Ary José ROCCO JUNIOR2

RESUMO

A cultura contemporânea vem sofrendo, nos últimos anos, constantes mudanças. Atualmente, com o surgimento de novas mídias como os iPods, celulares e palmtops, a cultura pop  vem  embalada  em  formatos  passíveis  de  serem  consumidos  com  a  mesma rapidez e descompromisso com o qual degustamos um pacote de bolacha. Surge, assim, a “Snack Culture”, que nos liga aos nossos PCs para  consumir sexo e violência, mandar scraps no orkut, navegar por blogs, assistir vídeos  no YouTube e conversar no MSN. O objetivo  desse  trabalho  é  identificar  como esses novos formatos da “Snack Culture” se manifestam na cultura e no consumo do torcedor de futebol.

PALAVRAS-CHAVE: Snack  Culture,  pós-modernidade,  futebol,  blogs  e  torcedor-consumidor.

Introdução

A cultura do esporte mundial, com o apoio dos meios  de comunicação de massa, tem  experimentado,  nas  três  últimas  décadas,  um  crescimento  financeiro  vertiginoso.
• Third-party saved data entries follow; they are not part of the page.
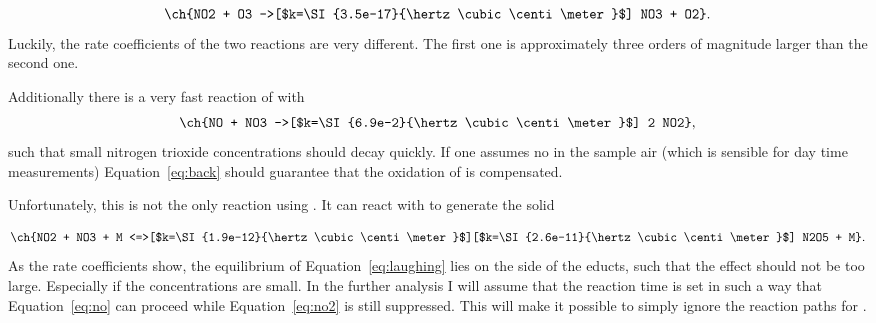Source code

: \begin{align}
  \ch{NO2 + O3 ->[$k=\SI{3.5e-17}{\hertz\cubic\centi\meter}$] NO3
  + O2}. \label{eq:no2}
\end{align}
Luckily, the rate coefficients of the two reactions are very different.
The first one is approximately three orders of magnitude larger
than the second one.

Additionally there is a very fast reaction of  with 
\begin{align}
  \ch{NO + NO3 ->[$k=\SI{6.9e-2}{\hertz\cubic\centi\meter}$] 2 NO2},\label{eq:back}
\end{align}
such that small nitrogen trioxide concentrations should decay
quickly. If one assumes no  in the sample air (which is sensible
for day time measurements) Equation~\eqref{eq:back} should guarantee
that the oxidation of  is compensated. 

Unfortunately, this is not the only reaction using . It can
react with  to generate the solid 

\begin{align}
  \ch{NO2 + NO3 + M
  <=>[$k=\SI{1.9e-12}{\hertz\cubic\centi\meter}$][$k=\SI{2.6e-11}{\hertz\cubic\centi\meter}$]
  N2O5 + M}. \label{eq:laughing}
\end{align}
As the rate coefficients show, the equilibrium of
Equation~\eqref{eq:laughing} lies on the side of the educts, such that
the effect should not be too large. Especially if the 
concentrations are small. In the further analysis I will assume that
the reaction time is set in such a way that Equation~\eqref{eq:no}
can proceed while Equation~\eqref{eq:no2} is still suppressed. This
will make it possible to simply ignore the reaction paths for .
Em todo o mundo, “o setor do esporte profissional gerou uma receita superior a US$ 54 bilhões em 2001. Tal valor deve crescer mais de 7% ao ano no próximo quadriênio e a receita   líquida   deve   chegar   a   US$   73   bilhões   em   2005”   (REVISTA   HSM MANAGEMENT,  2003,  p.37).  Além  disso,  o “sportainment”3   beneficia  segmentos afins,  como  as  indústrias  do  turismo  e  da  publicidade,  “movimentando  indiretamente, em 2001, US$ 370 milhões em todo o mundo” (IDEM).

O  futebol,  esporte  de  maior  alcance  global  do  planeta,  movimenta  grande  parte dos valores mencionados. Só a venda dos direitos de  transmissão para a Copa do Mundo de   2006,   na   Alemanha,   atingiu   “US$   1,7   bilhão   (cerca   de   R$   3,74   bilhões)” (MÁQUINA  DO  ESPORTE,  2005)  pago  à  FIFA  por  emissoras  de  televisão  de  todo  o mundo  para  a  exibição  do  campeonato.  “O  valor  é  25%   maior  do  que  o  pago  pelos direitos  de  transmissão  da  Copa  de  2002,  que  tinha sido  a  mais  alta  soma  da  história” (IDEM).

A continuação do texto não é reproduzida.